What to produce —
Work through the data below and give the number of lines holding "David", nothing more.

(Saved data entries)
★ ★ ★

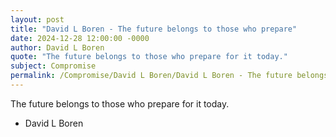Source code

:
 ```yaml
---
layout: post
title: "David L Boren - The future belongs to those who prepare"
date: 2024-12-28 12:00:00 -0000
author: David L Boren
quote: "The future belongs to those who prepare for it today."
subject: Compromise
permalink: /Compromise/David L Boren/David L Boren - The future belongs to those who prepare
---
```


The future belongs to those who prepare for it today.

- David L Boren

★ ★ ★

Written response —
4